Tuesday, July 5, 2011
Drawing and Photography
"Dear Jean-Xavier de Combeloup,
Thanks so much for sending me this drawing. It is illuminating the wall of my bedroom, in my Taormina house, Piazza San Domenico... I could almost regret I did not spend more energy in learning the art of painting, and that I chose to devote myself to photography, this modern and mechanic art.

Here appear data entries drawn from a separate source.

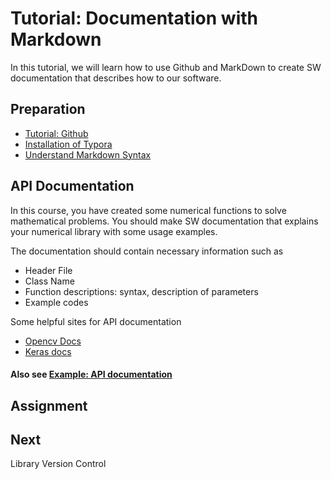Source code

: # Tutorial: Documentation with Markdown

In this tutorial, we will learn how to use Github and MarkDown to create SW documentation that describes how to our software. 

## Preparation

* [Tutorial: Github](tutorial-markdown.md#preparation)
* [Installation of Typora](../../resource/markdown/#markdown-editor)
* [Understand Markdown Syntax](../../resource/markdown/#markdown-editor)



## API Documentation

In this course, you have created some numerical functions to solve mathematical problems. You should make SW documentation that explains your numerical library with some usage examples.

The documentation should contain necessary information such as

* Header File
* Class Name
* Function descriptions: syntax, description of parameters
* Example codes

Some helpful sites for API documentation

* [Opencv Docs](https://docs.opencv.org/3.4.11/d4/d86/group__imgproc__filter.html#ga27c049795ce870216ddfb366086b5a04)
* [Keras docs](https://keras.io/api/models/model/)



#### Also see  [Example: API documentation ](../../resource/markdown/example-api-documentation.md#numerical-programming-api) 

## Assignment 



## Next

Library Version Control

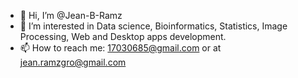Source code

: - 👋 Hi, I’m @Jean-B-Ramz
- 👀 I’m interested in Data science, Bioinformatics, Statistics, Image Processing, Web and Desktop apps development.
- 📫 How to reach me: 17030685@gmail.com or at jean.ramzgro@gmail.com


<!---
Jean-B-Ramz/Jean-B-Ramz is a ✨ special ✨ repository because its `README.md` (this file) appears on your GitHub profile.
You can click the Preview link to take a look at your changes.
--->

Your drawing is unique... My photographs could be reproduced in many copies, even if each print has its own material features... Walter Benjamin, a German like me, wrote a beautiful text about the status of art in the age of mechanic reproduction...
My photographs are a window towards an horizon, towards a gaze, towards an obvious frame, a contrast, black and white, light and shade.
Your drawings, dear Jean-Xavier, have other qualities... I like in them what is indefinite, what is just a sketch, I love the blurred aura around the outlines of a body, between black, red and white... I love too the perfect pose, the languidness of the body as well as the gaze's acuity, the skin velvety as well as the shades' gradation, the smoothness of the chest as well as the lips expression, half-closed, half-open, just silent before expressing, perhaps, a few loving words...
Just like me, you read Strato and Theocritus, Ovid and Plato, and you dreamt about Alcibiades and about Antinoos as well, and about all the young shepherds who inspired Arcadian dreams...
Desire is just a particular hamonic, through which some pictures are vibrating to the gaze, my photographs, sometimes, your drawings, quite often...
There is no desire without an horizon... There is no beauty that cannot inspire desire... There is no desire if one is unable to listen to beauty... women, men, young men, some human beings allow this music to be heard... Looking at is listening to... One cannot desire without loving music, without loving silence...
Yours, as always,
Wilhelm von Gloeden"
Von Gloeden Archive, Letter from W. von Gloeden to J.X. de Combeloup, date unknown, call number: special request 0123.